> **Task statement**
For each line below that contains the word "with", return that line.

(Collected data)

▼▼▼

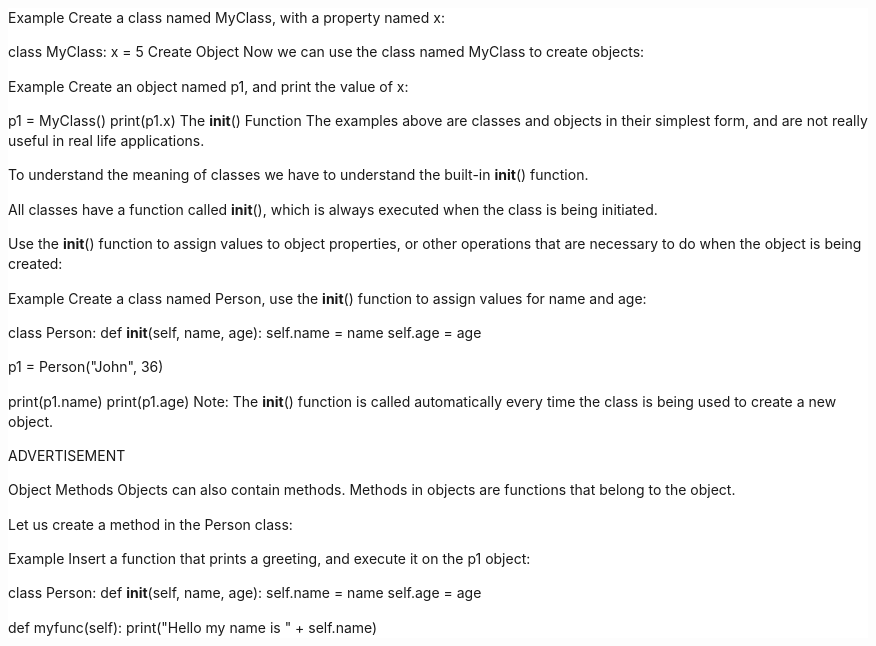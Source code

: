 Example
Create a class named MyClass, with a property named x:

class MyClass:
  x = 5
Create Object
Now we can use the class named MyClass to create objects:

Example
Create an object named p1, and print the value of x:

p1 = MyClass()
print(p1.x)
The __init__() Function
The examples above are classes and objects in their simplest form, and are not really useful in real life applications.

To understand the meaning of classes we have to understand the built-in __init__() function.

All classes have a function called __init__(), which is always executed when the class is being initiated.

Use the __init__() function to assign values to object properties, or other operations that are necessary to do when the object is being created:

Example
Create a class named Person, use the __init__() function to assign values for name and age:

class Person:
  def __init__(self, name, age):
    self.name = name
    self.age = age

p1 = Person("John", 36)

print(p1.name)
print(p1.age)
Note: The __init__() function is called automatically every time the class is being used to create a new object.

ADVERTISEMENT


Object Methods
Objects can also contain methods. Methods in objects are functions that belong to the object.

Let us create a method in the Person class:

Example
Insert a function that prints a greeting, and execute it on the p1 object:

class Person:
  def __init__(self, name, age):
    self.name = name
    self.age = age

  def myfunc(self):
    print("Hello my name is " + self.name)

▲▲▲
▼▼▼

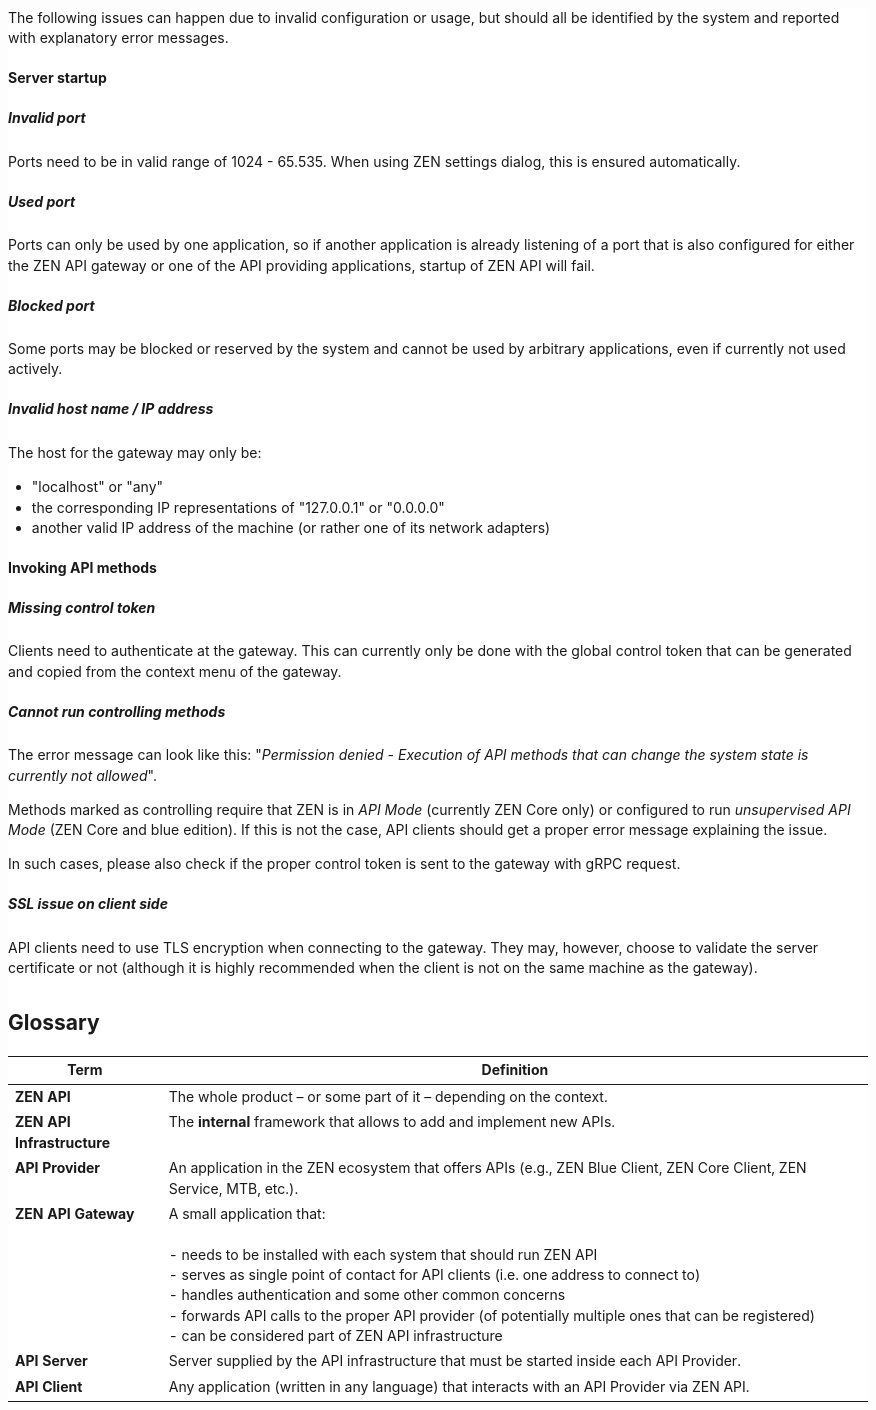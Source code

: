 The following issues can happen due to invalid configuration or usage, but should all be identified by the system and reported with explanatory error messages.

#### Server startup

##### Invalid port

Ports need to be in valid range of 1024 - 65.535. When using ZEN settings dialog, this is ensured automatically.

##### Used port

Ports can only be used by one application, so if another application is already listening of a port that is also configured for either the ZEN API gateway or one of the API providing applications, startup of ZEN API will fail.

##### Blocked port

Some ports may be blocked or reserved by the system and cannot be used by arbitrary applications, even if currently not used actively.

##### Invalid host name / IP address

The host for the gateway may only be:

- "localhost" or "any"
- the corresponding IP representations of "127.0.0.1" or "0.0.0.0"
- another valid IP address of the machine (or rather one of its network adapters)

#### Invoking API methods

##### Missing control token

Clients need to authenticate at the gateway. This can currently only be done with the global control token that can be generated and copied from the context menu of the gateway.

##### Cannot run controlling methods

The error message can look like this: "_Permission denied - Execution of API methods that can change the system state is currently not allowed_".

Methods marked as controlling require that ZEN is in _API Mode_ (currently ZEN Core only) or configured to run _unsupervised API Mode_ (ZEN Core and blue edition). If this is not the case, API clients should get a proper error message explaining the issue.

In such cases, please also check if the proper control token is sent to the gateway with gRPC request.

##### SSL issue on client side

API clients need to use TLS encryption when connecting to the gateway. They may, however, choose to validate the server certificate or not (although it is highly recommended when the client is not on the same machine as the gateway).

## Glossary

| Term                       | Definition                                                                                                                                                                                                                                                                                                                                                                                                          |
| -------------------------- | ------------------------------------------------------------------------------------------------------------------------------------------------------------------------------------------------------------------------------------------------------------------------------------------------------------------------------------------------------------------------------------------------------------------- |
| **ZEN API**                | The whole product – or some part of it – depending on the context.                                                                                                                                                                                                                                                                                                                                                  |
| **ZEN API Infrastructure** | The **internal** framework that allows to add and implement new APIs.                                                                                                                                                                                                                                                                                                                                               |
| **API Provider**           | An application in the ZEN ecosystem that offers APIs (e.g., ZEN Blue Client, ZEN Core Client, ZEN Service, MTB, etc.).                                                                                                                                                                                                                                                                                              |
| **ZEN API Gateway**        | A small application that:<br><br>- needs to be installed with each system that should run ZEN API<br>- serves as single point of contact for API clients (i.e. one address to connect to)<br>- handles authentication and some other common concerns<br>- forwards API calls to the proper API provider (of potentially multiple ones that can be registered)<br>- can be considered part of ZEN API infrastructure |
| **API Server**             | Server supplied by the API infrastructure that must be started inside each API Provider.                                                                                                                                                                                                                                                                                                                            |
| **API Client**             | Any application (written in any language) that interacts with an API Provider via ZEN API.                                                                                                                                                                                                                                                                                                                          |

▲▲▲
▼▼▼

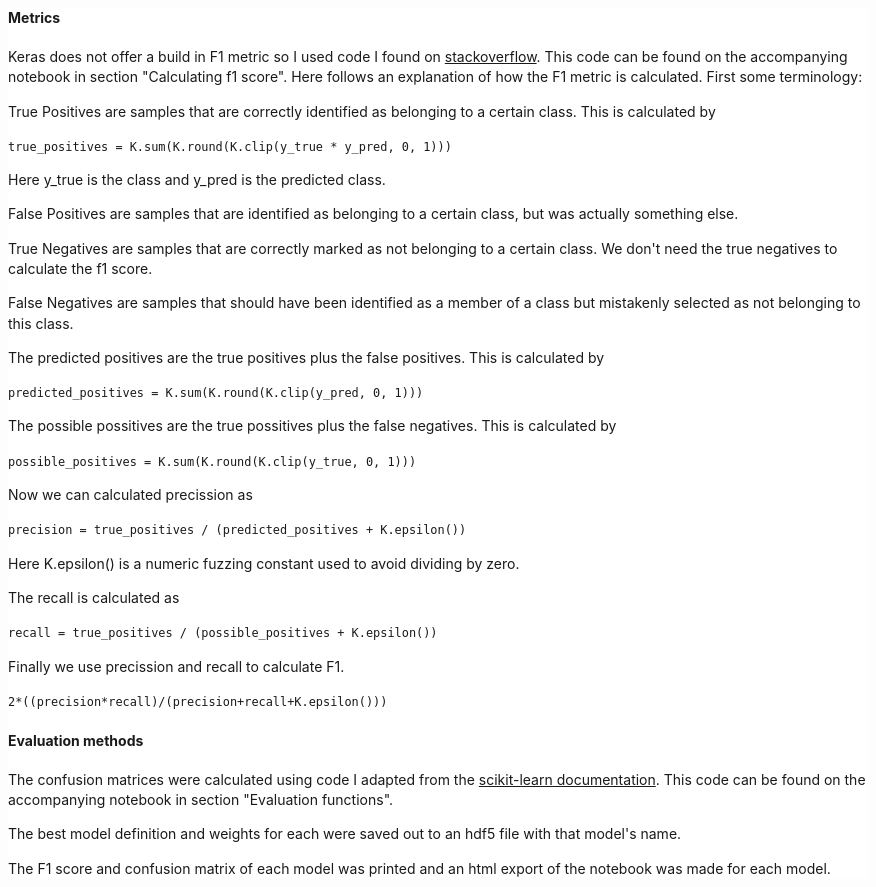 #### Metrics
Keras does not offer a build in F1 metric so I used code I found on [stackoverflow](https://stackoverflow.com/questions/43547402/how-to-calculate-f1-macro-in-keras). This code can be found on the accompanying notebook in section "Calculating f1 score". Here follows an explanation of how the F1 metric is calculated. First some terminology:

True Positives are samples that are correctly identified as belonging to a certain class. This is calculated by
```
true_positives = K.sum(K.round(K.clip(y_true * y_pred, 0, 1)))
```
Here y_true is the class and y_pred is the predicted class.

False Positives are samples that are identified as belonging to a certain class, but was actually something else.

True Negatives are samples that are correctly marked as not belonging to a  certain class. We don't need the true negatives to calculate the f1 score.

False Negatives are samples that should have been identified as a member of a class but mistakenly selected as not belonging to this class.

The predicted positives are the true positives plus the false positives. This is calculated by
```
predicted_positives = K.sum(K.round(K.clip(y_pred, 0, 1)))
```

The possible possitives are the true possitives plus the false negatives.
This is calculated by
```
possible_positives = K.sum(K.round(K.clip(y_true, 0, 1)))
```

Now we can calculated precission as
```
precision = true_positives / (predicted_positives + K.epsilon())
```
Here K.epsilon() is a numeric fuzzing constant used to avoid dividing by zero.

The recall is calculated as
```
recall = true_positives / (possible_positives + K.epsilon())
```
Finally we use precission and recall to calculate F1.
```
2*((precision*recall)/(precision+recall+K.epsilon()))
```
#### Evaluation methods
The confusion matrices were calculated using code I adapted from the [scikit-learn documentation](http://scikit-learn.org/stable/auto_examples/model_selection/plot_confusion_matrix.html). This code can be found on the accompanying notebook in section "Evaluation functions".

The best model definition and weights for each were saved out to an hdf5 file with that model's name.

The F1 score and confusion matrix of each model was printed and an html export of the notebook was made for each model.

▲▲▲

> **Result below**
Create a class named MyClass, with a property named x:
: The following issues can happen due to invalid configuration or usage, but should all be identified by the system and reported with explanatory error messages.
Clients need to authenticate at the gateway. This can currently only be done with the global control token that can be generated and copied from the context menu of the gateway.
In such cases, please also check if the proper control token is sent to the gateway with gRPC request.
| **ZEN API Gateway**        | A small application that:<br><br>- needs to be installed with each system that should run ZEN API<br>- serves as single point of contact for API clients (i.e. one address to connect to)<br>- handles authentication and some other common concerns<br>- forwards API calls to the proper API provider (of potentially multiple ones that can be registered)<br>- can be considered part of ZEN API infrastructure |
| **API Client**             | Any application (written in any language) that interacts with an API Provider via ZEN API.                                                                                                                                                                                                                                                                                                                          |
The best model definition and weights for each were saved out to an hdf5 file with that model's name.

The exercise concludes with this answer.